(Study material)
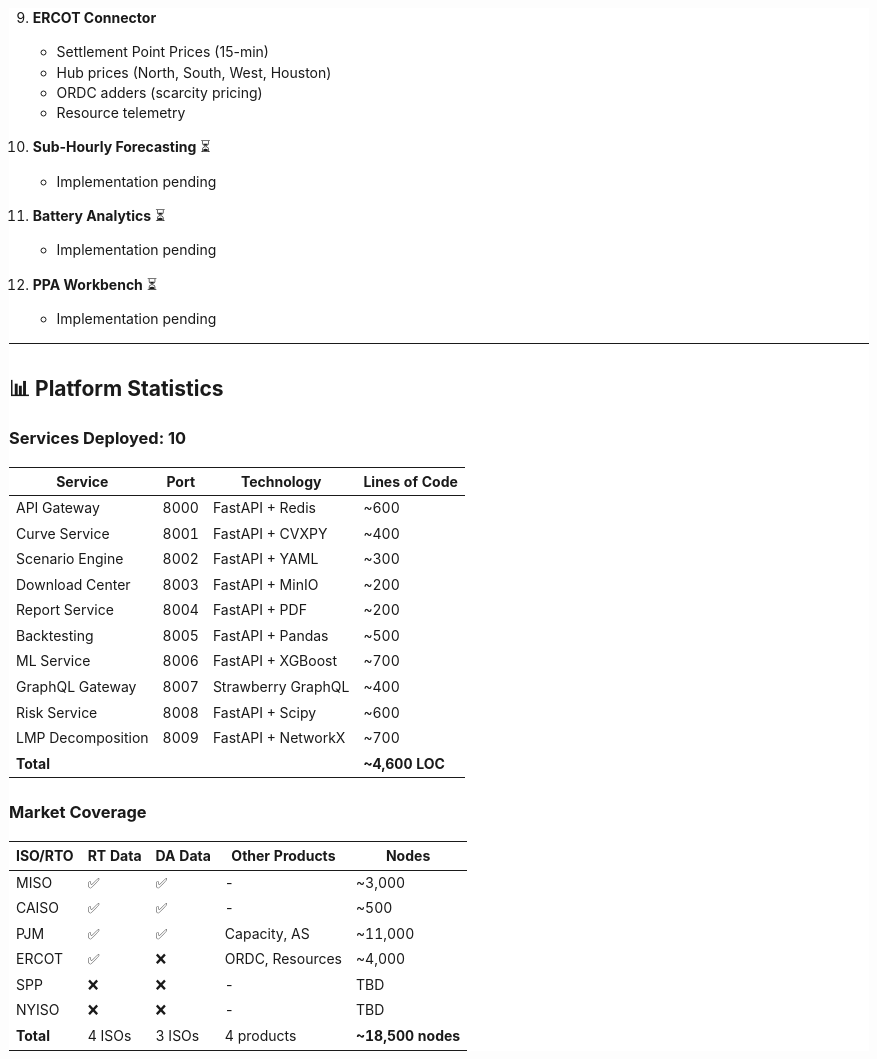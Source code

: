 9. **ERCOT Connector**
   - Settlement Point Prices (15-min)
   - Hub prices (North, South, West, Houston)
   - ORDC adders (scarcity pricing)
   - Resource telemetry

10. **Sub-Hourly Forecasting** ⏳
    - Implementation pending
    
11. **Battery Analytics** ⏳
    - Implementation pending

12. **PPA Workbench** ⏳
    - Implementation pending

---

## 📊 Platform Statistics

### Services Deployed: 10

| Service | Port | Technology | Lines of Code |
|---------|------|------------|---------------|
| API Gateway | 8000 | FastAPI + Redis | ~600 |
| Curve Service | 8001 | FastAPI + CVXPY | ~400 |
| Scenario Engine | 8002 | FastAPI + YAML | ~300 |
| Download Center | 8003 | FastAPI + MinIO | ~200 |
| Report Service | 8004 | FastAPI + PDF | ~200 |
| Backtesting | 8005 | FastAPI + Pandas | ~500 |
| ML Service | 8006 | FastAPI + XGBoost | ~700 |
| GraphQL Gateway | 8007 | Strawberry GraphQL | ~400 |
| Risk Service | 8008 | FastAPI + Scipy | ~600 |
| LMP Decomposition | 8009 | FastAPI + NetworkX | ~700 |
| **Total** | | | **~4,600 LOC** |

### Market Coverage

| ISO/RTO | RT Data | DA Data | Other Products | Nodes |
|---------|---------|---------|----------------|-------|
| MISO | ✅ | ✅ | - | ~3,000 |
| CAISO | ✅ | ✅ | - | ~500 |
| PJM | ✅ | ✅ | Capacity, AS | ~11,000 |
| ERCOT | ✅ | ❌ | ORDC, Resources | ~4,000 |
| SPP | ❌ | ❌ | - | TBD |
| NYISO | ❌ | ❌ | - | TBD |
| **Total** | 4 ISOs | 3 ISOs | 4 products | **~18,500 nodes** |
(End Study material)
● **Aim of the exercise**: Out of the entries, report each line that contains the word "Gateway".

● **Answer to this problem**:
| API Gateway | 8000 | FastAPI + Redis | ~600 |
| GraphQL Gateway | 8007 | Strawberry GraphQL | ~400 |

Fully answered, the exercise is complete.